Work instructions:
Word for word, copy every line of the data.

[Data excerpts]
....

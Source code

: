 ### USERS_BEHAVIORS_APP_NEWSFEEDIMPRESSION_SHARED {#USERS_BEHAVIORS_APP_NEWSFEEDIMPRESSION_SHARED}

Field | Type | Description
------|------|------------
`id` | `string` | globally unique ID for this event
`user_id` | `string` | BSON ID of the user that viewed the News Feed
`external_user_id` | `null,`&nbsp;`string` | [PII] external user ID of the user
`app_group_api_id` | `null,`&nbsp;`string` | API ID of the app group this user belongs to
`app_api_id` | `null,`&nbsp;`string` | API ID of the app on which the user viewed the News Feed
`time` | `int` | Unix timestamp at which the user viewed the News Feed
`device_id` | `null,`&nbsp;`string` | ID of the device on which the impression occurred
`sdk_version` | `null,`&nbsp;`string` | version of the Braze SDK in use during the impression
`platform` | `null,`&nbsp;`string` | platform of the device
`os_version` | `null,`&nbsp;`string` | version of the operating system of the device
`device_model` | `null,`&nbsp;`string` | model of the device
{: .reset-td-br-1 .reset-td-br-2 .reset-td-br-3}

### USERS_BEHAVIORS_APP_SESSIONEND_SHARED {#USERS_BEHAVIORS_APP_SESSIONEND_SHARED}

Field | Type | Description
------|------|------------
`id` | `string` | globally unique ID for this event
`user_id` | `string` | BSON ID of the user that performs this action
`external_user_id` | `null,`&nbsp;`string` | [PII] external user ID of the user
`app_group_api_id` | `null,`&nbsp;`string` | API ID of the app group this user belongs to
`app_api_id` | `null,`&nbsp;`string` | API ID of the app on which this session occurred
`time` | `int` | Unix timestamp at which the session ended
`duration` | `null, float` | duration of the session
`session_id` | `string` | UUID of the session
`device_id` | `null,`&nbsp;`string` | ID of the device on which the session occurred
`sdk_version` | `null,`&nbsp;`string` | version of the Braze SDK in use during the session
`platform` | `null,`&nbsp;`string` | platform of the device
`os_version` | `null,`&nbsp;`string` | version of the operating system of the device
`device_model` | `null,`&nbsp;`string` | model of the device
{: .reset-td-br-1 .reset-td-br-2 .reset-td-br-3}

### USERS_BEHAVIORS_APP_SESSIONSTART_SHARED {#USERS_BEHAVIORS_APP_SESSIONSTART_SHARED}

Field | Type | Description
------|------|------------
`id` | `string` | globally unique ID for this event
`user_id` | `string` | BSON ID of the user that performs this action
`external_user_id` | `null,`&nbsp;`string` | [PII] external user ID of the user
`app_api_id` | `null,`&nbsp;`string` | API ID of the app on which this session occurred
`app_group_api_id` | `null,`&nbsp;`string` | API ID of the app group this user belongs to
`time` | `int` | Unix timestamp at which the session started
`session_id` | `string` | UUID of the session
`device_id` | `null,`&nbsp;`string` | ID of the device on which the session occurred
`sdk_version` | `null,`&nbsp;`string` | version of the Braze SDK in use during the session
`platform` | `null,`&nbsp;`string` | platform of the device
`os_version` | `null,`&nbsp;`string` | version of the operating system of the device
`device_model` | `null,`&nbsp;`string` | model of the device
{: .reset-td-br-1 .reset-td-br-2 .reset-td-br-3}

....

Solution for this problem:
Source code

: ### USERS_BEHAVIORS_APP_NEWSFEEDIMPRESSION_SHARED {#USERS_BEHAVIORS_APP_NEWSFEEDIMPRESSION_SHARED}

Field | Type | Description
------|------|------------
`id` | `string` | globally unique ID for this event
`user_id` | `string` | BSON ID of the user that viewed the News Feed
`external_user_id` | `null,`&nbsp;`string` | [PII] external user ID of the user
`app_group_api_id` | `null,`&nbsp;`string` | API ID of the app group this user belongs to
`app_api_id` | `null,`&nbsp;`string` | API ID of the app on which the user viewed the News Feed
`time` | `int` | Unix timestamp at which the user viewed the News Feed
`device_id` | `null,`&nbsp;`string` | ID of the device on which the impression occurred
`sdk_version` | `null,`&nbsp;`string` | version of the Braze SDK in use during the impression
`platform` | `null,`&nbsp;`string` | platform of the device
`os_version` | `null,`&nbsp;`string` | version of the operating system of the device
`device_model` | `null,`&nbsp;`string` | model of the device
{: .reset-td-br-1 .reset-td-br-2 .reset-td-br-3}

### USERS_BEHAVIORS_APP_SESSIONEND_SHARED {#USERS_BEHAVIORS_APP_SESSIONEND_SHARED}

Field | Type | Description
------|------|------------
`id` | `string` | globally unique ID for this event
`user_id` | `string` | BSON ID of the user that performs this action
`external_user_id` | `null,`&nbsp;`string` | [PII] external user ID of the user
`app_group_api_id` | `null,`&nbsp;`string` | API ID of the app group this user belongs to
`app_api_id` | `null,`&nbsp;`string` | API ID of the app on which this session occurred
`time` | `int` | Unix timestamp at which the session ended
`duration` | `null, float` | duration of the session
`session_id` | `string` | UUID of the session
`device_id` | `null,`&nbsp;`string` | ID of the device on which the session occurred
`sdk_version` | `null,`&nbsp;`string` | version of the Braze SDK in use during the session
`platform` | `null,`&nbsp;`string` | platform of the device
`os_version` | `null,`&nbsp;`string` | version of the operating system of the device
`device_model` | `null,`&nbsp;`string` | model of the device
{: .reset-td-br-1 .reset-td-br-2 .reset-td-br-3}

### USERS_BEHAVIORS_APP_SESSIONSTART_SHARED {#USERS_BEHAVIORS_APP_SESSIONSTART_SHARED}

Field | Type | Description
------|------|------------
`id` | `string` | globally unique ID for this event
`user_id` | `string` | BSON ID of the user that performs this action
`external_user_id` | `null,`&nbsp;`string` | [PII] external user ID of the user
`app_api_id` | `null,`&nbsp;`string` | API ID of the app on which this session occurred
`app_group_api_id` | `null,`&nbsp;`string` | API ID of the app group this user belongs to
`time` | `int` | Unix timestamp at which the session started
`session_id` | `string` | UUID of the session
`device_id` | `null,`&nbsp;`string` | ID of the device on which the session occurred
`sdk_version` | `null,`&nbsp;`string` | version of the Braze SDK in use during the session
`platform` | `null,`&nbsp;`string` | platform of the device
`os_version` | `null,`&nbsp;`string` | version of the operating system of the device
`device_model` | `null,`&nbsp;`string` | model of the device
{: .reset-td-br-1 .reset-td-br-2 .reset-td-br-3}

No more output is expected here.